Читать книгу Дай мне имя - Борис Хазанов - Страница 4

Из сборника
«Взгляни в глаза мои суровые»
Взгляни в глаза мои суровые
3

Оглавление

В эту ночь Василий Вересов, проживавший в последней секции окраинного барака, творил суд над ларешником, чья дерзость граничила с бунтом.

Ларешник был человек новый и в своей должности, и на лагпункте. Учли это, подождали, пока привыкнет. Отнеслись как к человеку. Пришли к нему – культурно, вежливо, хотя полагалось, чтобы он сам пришел и принес положенное. Не было на лагпункте человека, который не знал бы порядка: и каптер, и кладовщик, и заведующий пекарней – все платили дань.

В ларек пришел дневальный, так называемый Батя, хитрый мужик, служивший у Вересова чем-то вроде завхоза. Ларешник послал его подальше. Приходил вор Маруся – мрачный и тупорылый верзила. «Ты: курить есть? Пожрать есть?» Ларешник выжал Марусю за порог, на дверь навесил железную перекладину и огромный, как снаряд, замок. Опять разговора не получилось.
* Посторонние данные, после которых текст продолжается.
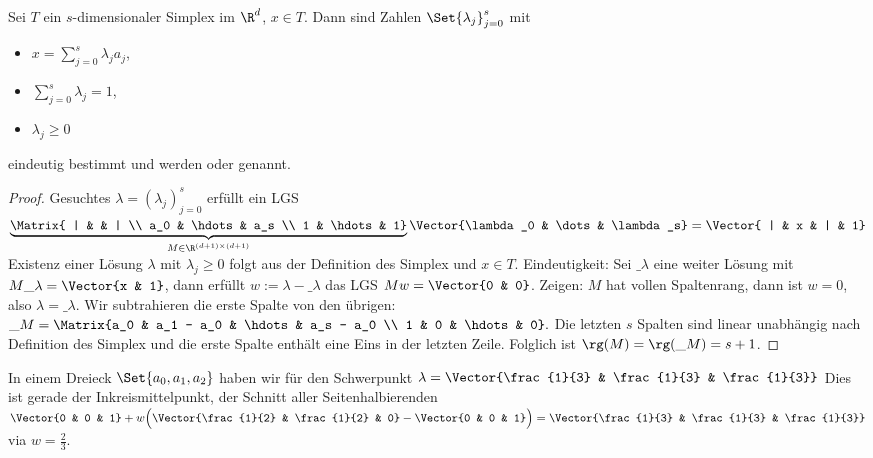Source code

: \begin{lem} \label{3.58}
	Sei $T$ ein $s$-dimensionaler Simplex im $\R^d$, $x \in T$.
	Dann sind Zahlen $\Set{\lambda_j}_{j=0}^s$ mit
	\begin{itemize}
		\item
			$x = \sum_{j=0}^{s} \lambda_j a_j$,
		\item
			$\sum_{j=0}^s \lambda_j = 1$,
		\item
			$\lambda_j \ge 0$
	\end{itemize}
	eindeutig bestimmt und werden  oder  genannt.
	\begin{proof}
		Gesuchtes $\lambda = (\lambda_j)_{j=0}^s$ erfüllt ein LGS
		\begin{math}
			\underbrace{\Matrix{ | & & | \\ a_0 & \hdots & a_s \\ 1 & \hdots & 1}}_{M \in \R^{(d+1)\times (d+1)}}
			\Vector{\lambda_0 & \dots & \lambda_s}
			=
			\Vector{ | & x & | & 1}
		\end{math}
		Existenz einer Lösung $\lambda$ mit $\lambda_j \ge 0$ folgt aus der Definition des Simplex und $x \in T$.
		Eindeutigkeit:
		Sei $\_\lambda$ eine weiter Lösung mit $M \_\lambda = \Vector{x & 1}$, dann erfüllt $w := \lambda - \_\lambda$ das LGS $M w = \Vector{0 & 0}$.
		Zeigen: $M$ hat vollen Spaltenrang, dann ist $w = 0$, also $\lambda = \_\lambda$.
		Wir subtrahieren die erste Spalte von den übrigen:
		\begin{math}
			\_M
			= \Matrix{a_0 & a_1 - a_0 & \hdots & a_s - a_0 \\ 1 & 0 & \hdots & 0}.
		\end{math}
		Die letzten $s$ Spalten sind linear unabhängig nach Definition des Simplex und die erste Spalte enthält eine Eins in der letzten Zeile.
		Folglich ist $\rg(M) = \rg(\_M) = s + 1$.
	\end{proof}
\end{lem}

\begin{ex*}
	In einem Dreieck $\Set{a_0, a_1, a_2}$ haben wir für den Schwerpunkt
	\begin{math}
		\lambda = \Vector{\frac{1}{3} & \frac{1}{3} & \frac{1}{3}}
	\end{math} 
	Dies ist gerade der Inkreismittelpunkt, der Schnitt aller Seitenhalbierenden
	\begin{math}
		\Vector{0 & 0 & 1} + w \Big( \Vector{\frac{1}{2} & \frac{1}{2} & 0} - \Vector{0 & 0 & 1} \Big)
		= \Vector{\frac{1}{3} & \frac{1}{3} & \frac{1}{3}}
	\end{math}
	via $w = \frac{2}{3}$.
\end{ex*}

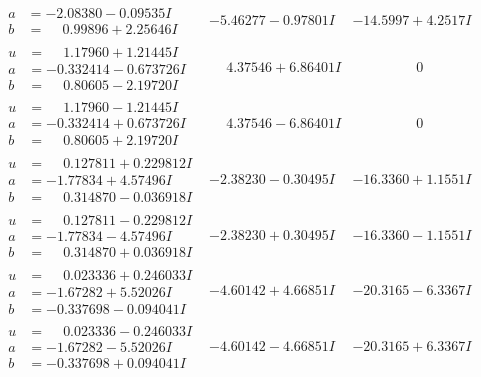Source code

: \documentclass[1p]{elsarticle_modified}
\theoremstyle{definition}
\begin{document}
$$\begin{array}{c|c|c}
\begin{aligned}
a &= -2.08380 - 0.09535 I \\
b &= \phantom{-}0.99896 + 2.25646 I\end{aligned}
 & -5.46277 - 0.97801 I & -14.5997 + 4.2517 I \\ \hline\begin{aligned}
u &= \phantom{-}1.17960 + 1.21445 I \\
a &= -0.332414 - 0.673726 I \\
b &= \phantom{-}0.80605 - 2.19720 I\end{aligned}
 & \phantom{-}4.37546 + 6.86401 I & \phantom{-0.000000 } 0 \\ \hline\begin{aligned}
u &= \phantom{-}1.17960 - 1.21445 I \\
a &= -0.332414 + 0.673726 I \\
b &= \phantom{-}0.80605 + 2.19720 I\end{aligned}
 & \phantom{-}4.37546 - 6.86401 I & \phantom{-0.000000 } 0 \\ \hline\begin{aligned}
u &= \phantom{-}0.127811 + 0.229812 I \\
a &= -1.77834 + 4.57496 I \\
b &= \phantom{-}0.314870 - 0.036918 I\end{aligned}
 & -2.38230 - 0.30495 I & -16.3360 + 1.1551 I \\ \hline\begin{aligned}
u &= \phantom{-}0.127811 - 0.229812 I \\
a &= -1.77834 - 4.57496 I \\
b &= \phantom{-}0.314870 + 0.036918 I\end{aligned}
 & -2.38230 + 0.30495 I & -16.3360 - 1.1551 I \\ \hline\begin{aligned}
u &= \phantom{-}0.023336 + 0.246033 I \\
a &= -1.67282 + 5.52026 I \\
b &= -0.337698 - 0.094041 I\end{aligned}
 & -4.60142 + 4.66851 I & -20.3165 - 6.3367 I \\ \hline\begin{aligned}
u &= \phantom{-}0.023336 - 0.246033 I \\
a &= -1.67282 - 5.52026 I \\
b &= -0.337698 + 0.094041 I\end{aligned}
 & -4.60142 - 4.66851 I & -20.3165 + 6.3367 I\\

\end{array}$$
\end{document}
Подошли и стали крутиться возле крыльца два жучка – сквозь дыры в запахнутых бушлатах у них проглядывало голое тело. «Дяденька, дай сахару. Миленький, дяинька, в рот ты стеганный. Дай консерву». Зубы у них стучали от холода, оба приплясывали. Ларешник – ноль внимания.

Поздно вечером его подкараулили, взяли с двух сторон за руки, сзади третий обнадежил пинком в зад. Ларешник был высокий костлявый человек. Он попытался стряхнуть висевших на нем. Спустя некоторое время его втащили в секцию.

Там никто не спал. Когда в сенях отворилась дверь, оттуда раздался звериный вой: пятьдесят блатных, обливаясь слезами, пели каторжные куплеты – заупокойный гимн. Наверху, на верхних нарах, трясло лохмотьями, чесалось, грызлось и копошилось то, что на языке наших мест называлось коротким словом «шобла». Внизу сидели иерархические чины: Маруся, Хивря, слюнявый и гнилоглазый Ленчик по прозвищу Сучий Потрох и другие именитые люди.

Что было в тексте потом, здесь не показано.